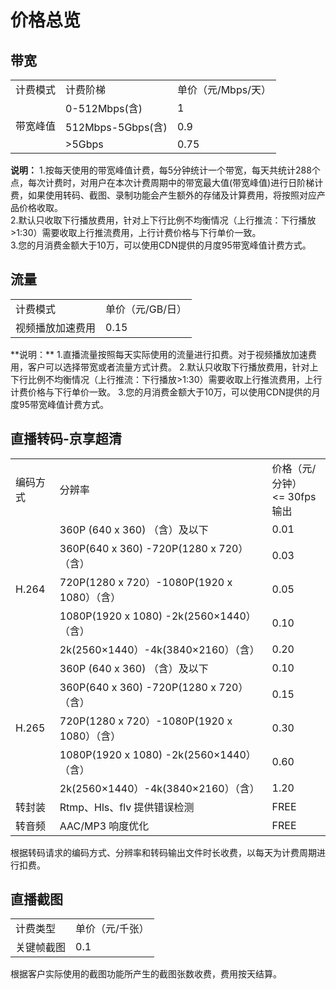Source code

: # 价格总览

## 带宽
<table>
<tr>
    <td>计费模式<br/>
    <td>计费阶梯</td>
    <td>单价（元/Mbps/天）</td>
</tr>
<tr>
    <td rowspan="3"> 带宽峰值<br/>
    <td>0-512Mbps(含)</td>
    <td>1</td>
</tr>
<tr>
    <td>512Mbps-5Gbps(含)</td>
    <td>0.9</td>
</tr>
  <tr>
    <td>>5Gbps</td>
    <td>0.75</td>
</tr>
</table>

**说明：**
1.按每天使用的带宽峰值计费，每5分钟统计一个带宽，每天共统计288个点，每次计费时，对用户在本次计费周期中的带宽最大值(带宽峰值)进行日阶梯计费，如果使用转码、截图、录制功能会产生额外的存储及计算费用，将按照对应产品价格收取。    
2.默认只收取下行播放费用，针对上下行比例不均衡情况（上行推流：下行播放>1:30）需要收取上行推流费用，上行计费价格与下行单价一致。   
3.您的月消费金额大于10万，可以使用CDN提供的月度95带宽峰值计费方式。

## 流量  
<table>
<tr>
    <td>计费模式<br/>
    <td>单价（元/GB/日）</td>
</tr>
<tr>
    <td> 视频播放加速费用<br/>
    <td>0.15</td>
</tr>
</table>
**说明：**
1.直播流量按照每天实际使用的流量进行扣费。对于视频播放加速费用，客户可以选择带宽或者流量方式计费。     
2.默认只收取下行播放费用，针对上下行比例不均衡情况（上行推流：下行播放>1:30）需要收取上行推流费用，上行计费价格与下行单价一致。     
3.您的月消费金额大于10万，可以使用CDN提供的月度95带宽峰值计费方式。

## 直播转码-京享超清 
<table>
<tr>
    <td>编码方式<br/>
    <td>分辨率</td>
    <td>价格（元/分钟）<br><= 30fps 输出</td>
</tr>
<tr>
    <td rowspan="5">H.264<br/>
    <td>360P (640 x 360) （含）及以下 </td>
    <td>0.01 </td>
</tr>
<tr>
    <td>360P(640 x 360) -720P(1280 x 720）（含） </td>
    <td>0.03 </td>
</tr>
<tr>
    <td>720P(1280 x 720）-1080P(1920 x 1080）（含） </td>
    <td>0.05 </td>
</tr>
<tr>
    <td>1080P(1920 x 1080) -2k(2560×1440）（含） </td>
    <td>0.10 </td>
</tr>
<tr>
    <td>2k(2560×1440）-4k(3840×2160）（含） </td>
    <td>0.20 </td>
</tr>        
<tr>
    <td rowspan="5">H.265<br/>
    <td>360P (640 x 360) （含）及以下 </td>
    <td>0.10 </td>
</tr>
<tr>
    <td>360P(640 x 360) -720P(1280 x 720）（含） </td>
    <td>0.15</td>
</tr>
<tr>
    <td>720P(1280 x 720）-1080P(1920 x 1080）（含） </td>
    <td>0.30</td>
</tr> 
<tr>
    <td>1080P(1920 x 1080) -2k(2560×1440）（含） </td>
    <td>0.60 </td>
</tr>
<tr>
    <td>2k(2560×1440）-4k(3840×2160）（含） </td>
    <td>1.20 </td>
</tr>     
<tr>
    <td>转封装</td>
    <td>Rtmp、Hls、flv 提供错误检测 </td>
    <td>FREE </td>
</tr>    
<tr>
    <td>转音频</td>
    <td>AAC/MP3 响度优化 </td>
    <td>FREE </td>
</tr>      
</table>  
根据转码请求的编码方式、分辨率和转码输出文件时长收费，以每天为计费周期进行扣费。  

## 直播截图
<table>
<tr>
    <td>计费类型<br/>
    <td>单价（元/千张）</td>
</tr>
<tr>
    <td>关键帧截图<br/>
    <td>0.1</td>
</tr>
</table>  
根据客户实际使用的截图功能所产生的截图张数收费，费用按天结算。   

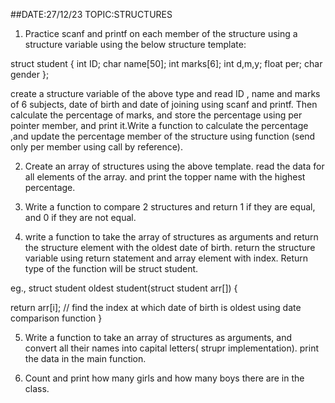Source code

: ##DATE:27/12/23     TOPIC:STRUCTURES



1) Practice scanf and printf on each member of the structure using a structure variable using the below structure template:

struct student
{
int ID;
char name[50];
int marks[6];
int d,m,y;
float per;
char gender
};

create a structure variable of the above type and read ID , name and marks of 6 subjects, date of birth and date of joining using scanf and printf.
Then calculate the percentage of marks, and store the percentage using per pointer member, and print it.Write a function to calculate the percentage ,and update the percentage member of the structure using function (send only per member using call by reference).

2) Create an array of structures using the above template. read the data for all elements of the array. and print the topper name with the highest percentage. 

3) Write a function to compare 2 structures and return 1 if they are equal, and 0 if they are not equal.

4) write a function to take the array of structures as arguments and return the structure element with the oldest date of birth.
    return the structure variable using return statement and array element with index. Return type of the function will be struct student.

eg.,
struct student oldest student(struct student arr[])
{ 

return arr[i]; // find the index at which date of  birth is oldest using date comparison function
}

5) Write a function to take an array of structures as arguments, and convert all their names into capital letters( strupr implementation). print the data in the main function.

6) Count and print how many girls and how many boys there are in the class.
----
> Task statement:
Check each line above for "需要收取上行推流费用" and return the ones that have it.

> Reply to the exercise:
2.默认只收取下行播放费用，针对上下行比例不均衡情况（上行推流：下行播放>1:30）需要收取上行推流费用，上行计费价格与下行单价一致。   
2.默认只收取下行播放费用，针对上下行比例不均衡情况（上行推流：下行播放>1:30）需要收取上行推流费用，上行计费价格与下行单价一致。     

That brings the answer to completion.